WORK TO COMPLETE: Given the records below, would you repeat exactly the lines that begin at the one containing "Given it is" and end at the one containing "MGD internally uses", inclusive?

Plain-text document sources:
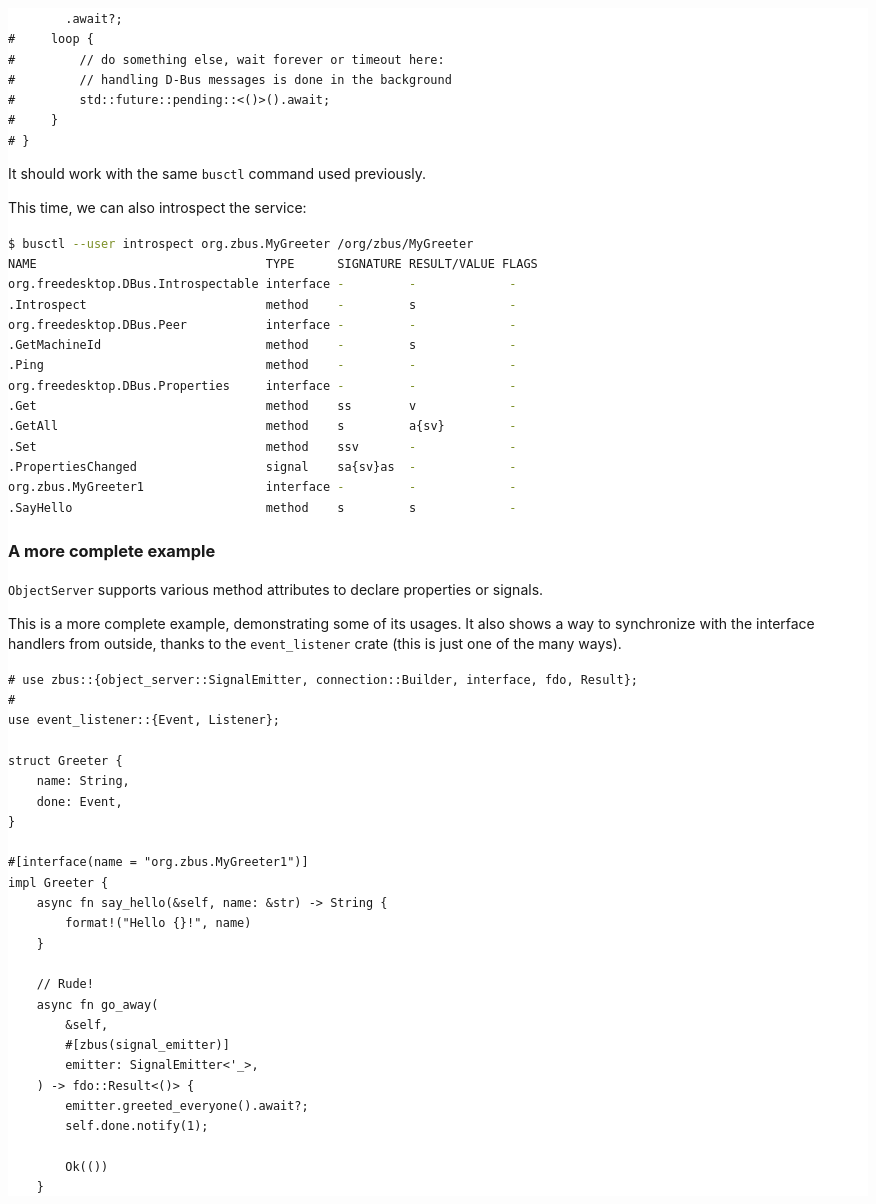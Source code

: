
 ```rust,no_run
        .await?;
#     loop {
#         // do something else, wait forever or timeout here:
#         // handling D-Bus messages is done in the background
#         std::future::pending::<()>().await;
#     }
# }
```

It should work with the same `busctl` command used previously.

This time, we can also introspect the service:

```bash
$ busctl --user introspect org.zbus.MyGreeter /org/zbus/MyGreeter
NAME                                TYPE      SIGNATURE RESULT/VALUE FLAGS
org.freedesktop.DBus.Introspectable interface -         -             -
.Introspect                         method    -         s             -
org.freedesktop.DBus.Peer           interface -         -             -
.GetMachineId                       method    -         s             -
.Ping                               method    -         -             -
org.freedesktop.DBus.Properties     interface -         -             -
.Get                                method    ss        v             -
.GetAll                             method    s         a{sv}         -
.Set                                method    ssv       -             -
.PropertiesChanged                  signal    sa{sv}as  -             -
org.zbus.MyGreeter1                 interface -         -             -
.SayHello                           method    s         s             -
```

### A more complete example

`ObjectServer` supports various method attributes to declare properties or signals.

This is a more complete example, demonstrating some of its usages. It also shows a way to
synchronize with the interface handlers from outside, thanks to the `event_listener` crate
(this is just one of the many ways).

```rust,no_run
# use zbus::{object_server::SignalEmitter, connection::Builder, interface, fdo, Result};
#
use event_listener::{Event, Listener};

struct Greeter {
    name: String,
    done: Event,
}

#[interface(name = "org.zbus.MyGreeter1")]
impl Greeter {
    async fn say_hello(&self, name: &str) -> String {
        format!("Hello {}!", name)
    }

    // Rude!
    async fn go_away(
        &self,
        #[zbus(signal_emitter)]
        emitter: SignalEmitter<'_>,
    ) -> fdo::Result<()> {
        emitter.greeted_everyone().await?;
        self.done.notify(1);

        Ok(())
    }

```

[D-Bus concepts]: concepts.html#bus-name--service-name
[didoc]: https://docs.rs/zbus/5/zbus/attr.interface.html
[`Value`]: https://docs.rs/zvariant/5/zvariant/derive.Value.html
[`OwnedValue`]: https://docs.rs/zvariant/5/zvariant/derive.OwnedValue.html
[`zbus::fdo::Error`]: https://docs.rs/zbus/5/zbus/fdo/enum.Error.html
[`zbus::fdo::Error::UnknownProperty`]: https://docs.rs/zbus/5/zbus/fdo/enum.Error.html#variant.UnknownProperty
[`proxy`]: https://docs.rs/zbus/5/zbus/attr.proxy.html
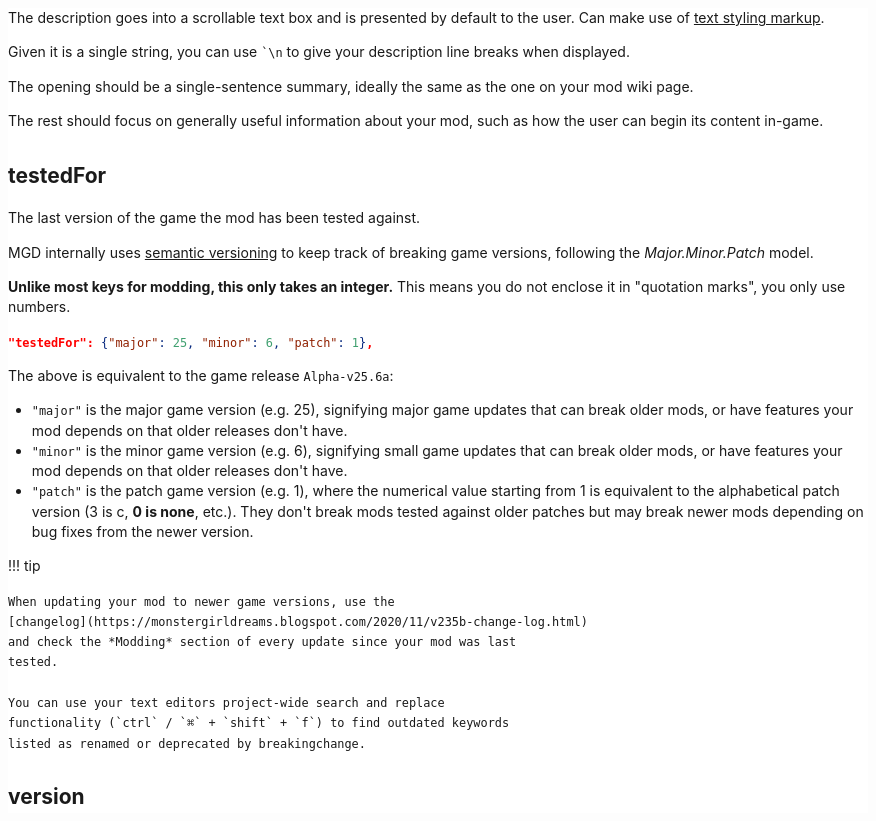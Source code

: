 The description goes into a scrollable text box and is presented by
default to the user. Can make use of
[text styling markup](../Reference/Markup.md#text-styling).

Given it is a single string, you can use `` `\n `` to give your description
line breaks when displayed.

The opening should be a single-sentence summary, ideally the same as the
one on your mod wiki page.

The rest should focus on generally useful information about your mod,
such as how the user can begin its content in-game.

## testedFor

The last version of the game the mod has been tested against.

MGD internally uses [semantic versioning](https://semver.org/) to keep
track of breaking game versions, following the *Major.Minor.Patch*
model.

**Unlike most keys for modding, this only takes an integer.**
This means you do not enclose it in "quotation marks", you only use
numbers.

``` json
"testedFor": {"major": 25, "minor": 6, "patch": 1},
```

The above is equivalent to the game release ``Alpha-v25.6a``:

-   ``"major"`` is the major game version (e.g. 25),
    signifying major game updates that can break older mods, or have
    features your mod depends on that older releases don't have.
-   ``"minor"`` is the minor game version (e.g. 6),
    signifying small game updates that can break older mods, or have
    features your mod depends on that older releases don't have.
-   ``"patch"`` is the patch game version (e.g. 1), where
    the numerical value starting from 1 is equivalent to the
    alphabetical patch version (3 is c, **0 is none**, etc.). They
    don't break mods tested against older patches but may break newer
    mods depending on bug fixes from the newer version.

!!! tip

    When updating your mod to newer game versions, use the
    [changelog](https://monstergirldreams.blogspot.com/2020/11/v235b-change-log.html)
    and check the *Modding* section of every update since your mod was last
    tested.

    You can use your text editors project-wide search and replace
    functionality (`ctrl` / `⌘` + `shift` + `f`) to find outdated keywords
    listed as renamed or deprecated by breakingchange.

## version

OUTPUT FOR THIS TASK:
Given it is a single string, you can use `` `\n `` to give your description
line breaks when displayed.

The opening should be a single-sentence summary, ideally the same as the
one on your mod wiki page.

The rest should focus on generally useful information about your mod,
such as how the user can begin its content in-game.

## testedFor

The last version of the game the mod has been tested against.

MGD internally uses [semantic versioning](https://semver.org/) to keep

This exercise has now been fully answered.